[m-users.] Simple cross-platform GUI

Peter Wang novalazy at gmail.com
Sat Sep 24 12:49:37 AEST 2022


On Fri, 23 Sep 2022 18:26:22 +0200 Dirk Ziegemeyer <dirk at ziegemeyer.de> wrote:
> 
> > Am 20.09.2022 um 03:32 schrieb Peter Wang <novalazy at gmail.com>:
> > 
> >> As all of the above bindings seem to be inactive, I'm wondering if there is any other solution. Is there any simple cross-platform socket or http-server binding for Mercury?
> > 
> > httpsrv does what it was designed to do, so there hasn't been any need
> > to update it.
> 
> Thanks Peter for providing https://github.com/yeslogic/httpsrv.
> Testing on MacOS was successful.
> 
> Installing the dependencies with the Homebrew package manager was as easy as
>     $ brew install libuv http-parser
> 
> There was an issue with librt, which seems neither to exist nor to be required on Mac. Changing the file https://github.com/yeslogic/httpsrv/blob/master/sample/Mercury.options fixed this:
> 
>     - MLLIBS-httpsrv_test += -luv -lhttp_parser -lrt
>     + MLLIBS-httpsrv_test += -luv -lhttp_parser
> 
> Is it possible to automatically skip '-lrt‘ in the Mercury.options file depending on the compilation target? I'm planning to cross-compile from a MacOS host to a Windows target.

Hi Dirk,

I've removed -lrt as it's not required on my Linux machine either (now).

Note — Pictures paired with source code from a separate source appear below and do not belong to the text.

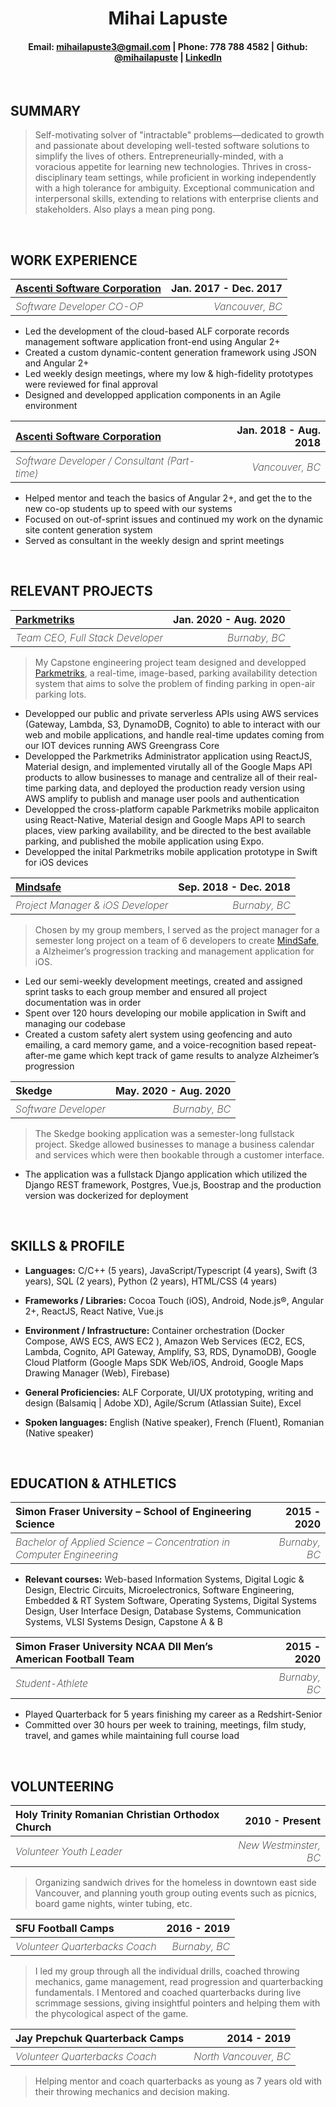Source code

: # **<center> Mihai Lapuste </center>**
#### <center> Email: mihailapuste3@gmail.com | Phone: 778 788 4582 | Github: [@mihailapuste](https://github.com/mihailapuste "Github Profile") | [LinkedIn](www.linkedin.com/in/mihai-lapuste "LinkedIn Profile") </center>

<br>

**SUMMARY**
---
>Self-motivating solver of "intractable" problems—dedicated to growth and passionate about developing well-tested software solutions to simplify the lives of others. Entrepreneurially-minded, with a voracious appetite for learning new technologies. Thrives in cross-disciplinary team settings, while proficient in working independently with a high tolerance for ambiguity. Exceptional communication and interpersonal skills, extending to relations with enterprise clients and stakeholders. Also plays a mean ping pong.

<br>

**WORK EXPERIENCE**
---

<table style="width: 100%; border: none !important;">
<tr>
<th align="left"><a href="https://www.ascenticorp.com/">Ascenti Software Corporation</a></th>
<th align="right">Jan. 2017 - Dec. 2017</th>
</tr>
<tr>
<th align="left" style="font-weight: 200 !important"><i> Software Developer CO-OP </i></th>
<th align="right" style="font-weight: 200 !important"><i> Vancouver, BC </i></th>
</tr>
</table>

* Led the development of the cloud-based ALF corporate records management software
application front-end using Angular 2+
* Created a custom dynamic-content generation framework using JSON and Angular 2+
* Led weekly design meetings, where my low & high-fidelity prototypes were reviewed for final
approval
* Designed and developped application components in an Agile environment

<table style="width: 100%; border: none !important;">
<tr>
<th align="left"><a href="https://www.ascenticorp.com/">Ascenti Software Corporation</a></th>
<th align="right">Jan. 2018 - Aug. 2018</th>
</tr>
<tr>
<th align="left" style="font-weight: 200 !important"><i> Software Developer / Consultant (Part-time)</i></th>
<th align="right" style="font-weight: 200 !important"><i> Vancouver, BC </i></th>
</tr>
</table>

* Helped mentor and teach the basics of Angular 2+, and get the to the new co-op students up to speed with our systems
* Focused on out-of-sprint issues and continued my work on the dynamic site content generation system
* Served as consultant in the weekly design and sprint meetings

<br>

**RELEVANT PROJECTS**
---

<table style="width: 100%; border: none !important;">
<tr>
<th align="left"><a href="https://vimeo.com/451231244">Parkmetriks </a></th>
<th align="right">Jan. 2020 - Aug. 2020</th>
</tr>
<tr>
<th align="left" style="font-weight: 200 !important"><i> Team CEO, Full Stack Developer</i></th>
<th align="right" style="font-weight: 200 !important"><i> Burnaby, BC </i></th>
</tr>
</table>

>My Capstone engineering project team designed and developped [Parkmetriks](https://vimeo.com/451231244 "Parkmetriks Smart City Parking Availability Detection System"), a real-time, image-based, parking availability detection system that aims to solve the problem of finding parking in open-air parking lots.

* Developped our public and private serverless APIs using AWS services (Gateway, Lambda, S3, DynamoDB, Cognito) to able to interact with our web and mobile applications, and handle real-time updates coming from our IOT devices running AWS Greengrass Core
* Developped the Parkmetriks Administrator application using ReactJS, Material design, and implemented virutally all of the Google Maps API products to allow businesses to manage and centralize all of their real-time parking data, and deployed the production ready version using AWS amplify to publish and manage user pools and authentication
* Developped the cross-platform capable Parkmetriks mobile applicaiton using React-Native, Material design and Google Maps API to search places, view parking availability, and be directed to the best available parking, and published the mobile application using Expo.
* Developped the inital Parkmetriks mobile application prototype in Swift for iOS devices

<table style="width: 100%; border: none !important;">
<tr>
<th align="left"><a href="https://www.youtube.com/watch?v=TXwzay5DQRA">Mindsafe</a></th>
<th align="right">Sep. 2018 - Dec. 2018</th>
</tr>
<tr>
<th align="left" style="font-weight: 200 !important"><i> Project Manager & iOS Developer</i></th>
<th align="right" style="font-weight: 200 !important"><i> Burnaby, BC </i></th>
</tr>
</table>

>Chosen by my group members, I served as the project manager for a semester long project on a team of 6 developers to create [MindSafe](https://www.youtube.com/watch?v=TXwzay5DQRA "Alzheimer’s progression tracking and management application"), a Alzheimer’s progression tracking and management application for iOS.

* Led our semi-weekly development meetings, created and assigned sprint tasks to each group member and ensured all project documentation was in order
* Spent over 120 hours developing our mobile application in Swift and managing our codebase
* Created a custom safety alert system using geofencing and auto emailing, a card memory game, and a voice-recognition based repeat-after-me game which kept track of game results to analyze Alzheimer’s progression

<table style="width: 100%; border: none !important;">
<tr>
<th align="left">Skedge</th>
<th align="right">May. 2020 - Aug. 2020</th>
</tr>
<tr>
<th align="left" style="font-weight: 200 !important"><i> Software Developer</i></th>
<th align="right" style="font-weight: 200 !important"><i> Burnaby, BC </i></th>
</tr>
</table>

>The Skedge booking application was a semester-long fullstack project. Skedge allowed businesses to manage a business calendar and services which were then bookable through a customer interface.

* The application was a fullstack Django application which utilized the Django REST framework, Postgres, Vue.js, Boostrap and the production version was dockerized for deployment

<br>

**SKILLS & PROFILE**
---

- **Languages:** C/C++ (5 years), JavaScript/Typescript (4 years), Swift (3 years), SQL (2 years), Python (2 years), HTML/CSS (4 years)

- **Frameworks / Libraries:** Cocoa Touch (iOS), Android, Node.js®, Angular 2+, ReactJS, React Native, Vue.js

- **Environment / Infrastructure:** Container orchestration (Docker Compose, AWS ECS, AWS EC2 ), Amazon Web Services (EC2, ECS, Lambda, Cognito, API Gateway, Amplify, S3, RDS, DynamoDB), Google Cloud Platform (Google Maps SDK Web/iOS, Android, Google Maps Drawing Manager (Web), Firebase)

- **General Proficiencies:** ALF Corporate, UI/UX prototyping, writing and design (Balsamiq | Adobe XD), Agile/Scrum (Atlassian Suite), Excel

- **Spoken languages:** English (Native speaker), French (Fluent), Romanian (Native speaker)

<br>

**EDUCATION & ATHLETICS**
---
<table style="width: 100%; border: none !important;">
<tr>
<th align="left">Simon Fraser University – School of Engineering Science</th>
<th align="right">2015 - 2020</th>
</tr>
<tr>
<th align="left" style="font-weight: 200 !important"><i>Bachelor of Applied Science – Concentration in Computer Engineering</i></th>
<th align="right" style="font-weight: 200 !important"><i> Burnaby, BC </i></th>
</tr>
</table>

- **Relevant courses:** Web-based Information Systems, Digital Logic & Design, Electric Circuits,
Microelectronics, Software Engineering, Embedded & RT System Software, Operating Systems, Digital
Systems Design, User Interface Design, Database Systems, Communication Systems, VLSI Systems
Design, Capstone A & B

<table style="width: 100%; border: none !important;">
<tr>
<th align="left">Simon Fraser University NCAA DII Men’s American Football Team</th>
<th align="right">2015 - 2020</th>
</tr>
<tr>
<th align="left" style="font-weight: 200 !important"><i>Student-Athlete</i></th>
<th align="right" style="font-weight: 200 !important"><i> Burnaby, BC </i></th>
</tr>
</table>

* Played Quarterback for 5 years finishing my career as a Redshirt-Senior
* Committed over 30 hours per week to training, meetings, film study, travel, and games while maintaining
full course load

<br>

**VOLUNTEERING**
---

<table style="width: 100%; border: none !important;">
<tr>
<th align="left">Holy Trinity Romanian Christian Orthodox Church</th>
<th align="right">2010 - Present</th>
</tr>
<tr>
<th align="left" style="font-weight: 200 !important"><i>Volunteer Youth Leader</i></th>
<th align="right" style="font-weight: 200 !important"><i> New Westminster, BC </i></th>
</tr>
</table>

> Organizing sandwich drives for the homeless in downtown east side Vancouver, and planning youth group outing events such as picnics, board game nights, winter tubing, etc.


<table style="width: 100%; border: none !important;">
<tr>
<th align="left">SFU Football Camps</th>
<th align="right">2016 - 2019</th>
</tr>
<tr>
<th align="left" style="font-weight: 200 !important"><i>Volunteer Quarterbacks Coach</i></th>
<th align="right" style="font-weight: 200 !important"><i> Burnaby, BC </i></th>
</tr>
</table>

> I led my group through all the individual drills, coached throwing mechanics, game management, read progression and quarterbacking fundamentals. I Mentored and coached quarterbacks during live scrimmage sessions, giving insightful pointers and helping them with the phycological aspect of the game.

<table style="width: 100%; border: none !important;">
<tr>
<th align="left"> Jay Prepchuk Quarterback Camps</th>
<th align="right">2014 - 2019</th>
</tr>
<tr>
<th align="left" style="font-weight: 200 !important"><i>Volunteer Quarterbacks Coach</i></th>
<th align="right" style="font-weight: 200 !important"><i> North Vancouver, BC </i></th>
</tr>
</table>

> Helping mentor and coach quarterbacks as young as 7 years old with their throwing mechanics and decision making.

The required libraries will still vary by platform, in particular
Windows. For the sample application, I've just asked the user to run
"make WINDOWS=1". (When cross-compiling, there is the extra complication
that your package manager probably won't provide libuv and http-parser
libraries built for the target platform.)

The way I have used httpsrv is to build its modules as part of the
Mercury application. The src/httpsrv.options file can be included into
the application's Mercury.options file to set compile flags.
Linking with the correct libraries for each platform will need to be
set up by your application's build system.